Americans are living longer, healthier lives. Still, diabetes, arthritis, hypertension, lung disease, obesity and other chronic diseases can make life difficult to manage for millions of older adults, often forcing them to give up their independence.
The challenges of chronic disease
- Older adults are disproportionately affected by chronic conditions, such as diabetes, arthritis, and heart disease.
- Among adults 65 and older, 93% have at least one chronic condition, and nearly 80% have two or more.1
- Chronic diseases can limit a person’s ability to perform daily activities, cause them to lose their independence, and result in the need for institutional care, in-home caregivers, or other long-term services and supports.2
The cost of chronic diseases
The traditional medical model of caring for people with chronic diseases—which focuses more on the illness than on the patient—is expensive and often ineffective.

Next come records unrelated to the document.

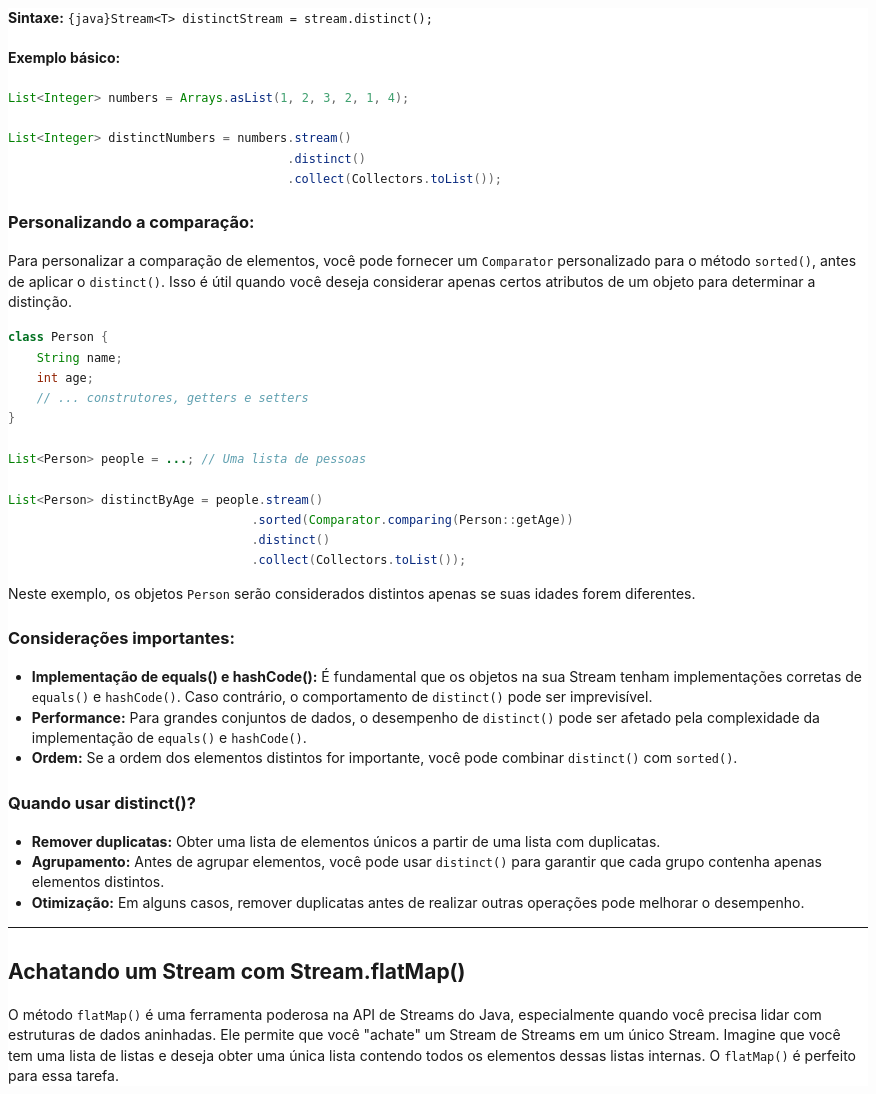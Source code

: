 **Sintaxe:**
`{java}Stream<T> distinctStream = stream.distinct();`

#### Exemplo básico:
```java
List<Integer> numbers = Arrays.asList(1, 2, 3, 2, 1, 4);

List<Integer> distinctNumbers = numbers.stream()
                                       .distinct()
                                       .collect(Collectors.toList());
```

### Personalizando a comparação:
Para personalizar a comparação de elementos, você pode fornecer um `Comparator` personalizado para o método `sorted()`, antes de aplicar o `distinct()`. Isso é útil quando você deseja considerar apenas certos atributos de um objeto para determinar a distinção.
```java
class Person {
    String name;
    int age;
    // ... construtores, getters e setters
}

List<Person> people = ...; // Uma lista de pessoas

List<Person> distinctByAge = people.stream()
                                  .sorted(Comparator.comparing(Person::getAge))
                                  .distinct()
                                  .collect(Collectors.toList());
```
Neste exemplo, os objetos `Person` serão considerados distintos apenas se suas idades forem diferentes.

### Considerações importantes:
* **Implementação de equals() e hashCode():** É fundamental que os objetos na sua Stream tenham implementações corretas de `equals()` e `hashCode()`. Caso contrário, o comportamento de `distinct()` pode ser imprevisível.
* **Performance:** Para grandes conjuntos de dados, o desempenho de `distinct()` pode ser afetado pela complexidade da implementação de `equals()` e `hashCode()`.
* **Ordem:** Se a ordem dos elementos distintos for importante, você pode combinar `distinct()` com `sorted()`.

### Quando usar distinct()?
* **Remover duplicatas:** Obter uma lista de elementos únicos a partir de uma lista com duplicatas.
* **Agrupamento:** Antes de agrupar elementos, você pode usar `distinct()` para garantir que cada grupo contenha apenas elementos distintos.
* **Otimização:** Em alguns casos, remover duplicatas antes de realizar outras operações pode melhorar o desempenho.
---
## Achatando um Stream com Stream.flatMap()
O método `flatMap()` é uma ferramenta poderosa na API de Streams do Java, especialmente quando você precisa lidar com estruturas de dados aninhadas. Ele permite que você "achate" um Stream de Streams em um único Stream. Imagine que você tem uma lista de listas e deseja obter uma única lista contendo todos os elementos dessas listas internas. O `flatMap()` é perfeito para essa tarefa.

- Chronic diseases are the leading drivers of increasing the nation’s health care costs of $4.5 trillion annually.3
- Cardiovascular disease and diabetes are the most expensive chronic conditions with annual spending totaling $422 billion and $413 billion, respectively.3
NCOA’s role
Addressing chronic illness through the Chronic Disease Self-Management Program (CDSMP)
Addressing chronic diseases requires new strategies to delay health deterioration, improve function, and address the problems that people confront in their day-to-day lives.
The Chronic Disease Self-Management Program (CDSMP) is a low-cost program that helps adults with chronic diseases learn how to manage and improve their health. Interactive workshop sessions focus on problems that are common to individuals dealing with any chronic disease. Topics include pain management, nutrition, exercise, medication use, emotions, and communicating with doctors. Workshops are led by two trained facilitators, at least one of whom has a chronic disease. Fifteen hours of content are covered during weekly sessions held over a six-week period. Throughout the program, approximately 10-15 participants focus on building skills to manage their conditions by sharing experiences and providing mutual support.
The program:
- Helps people with medical diagnoses such as diabetes, arthritis, and hypertension develop skills and coping strategies to manage their symptoms.
- Employs action planning, interactive learning, behavior modeling, problem-solving, decision-making, and social support for change.
- Is offered via two venues—online and in-person held in community settings such as senior centers, churches, community health clinics, and libraries.
- Has disease-specific variants for diabetes, chronic pain, cancer survivors, HIV/AIDS, and arthritis.
- Is available in Spanish for the chronic disease and diabetes self-management programs, and the Self-Management Resource Center-developed CDSMP trainer manual is available in over 19 different languages.
Benefits of CDSMP
Based on a national study of CDSMP, the program resulted in significant, measurable improvements in the health and quality of life of adults with chronic diseases. CDSMP also appears to save enough through reductions in health care expenditures to pay for itself within the first year.
Participants in CDSMP saw:
- Improved self-reported health.
- Improved health status in six indicators: fatigue, shortness of breath, depression, pain, stress, and sleep problems.
- Improved health-related quality of life, unhealthy physical days, and unhealthy mental days.
- Improved communication with doctors, medication compliance, and health literacy.
In addition, CDSMP results in significant cost savings, realizing an average of:
- $714 per person savings in emergency room visits and hospital utilization.
- $364 per person net savings after considering program costs of $350 per participant.
- Potential savings of $6.6 billion by reaching 10% of Americans with one or more chronic disease.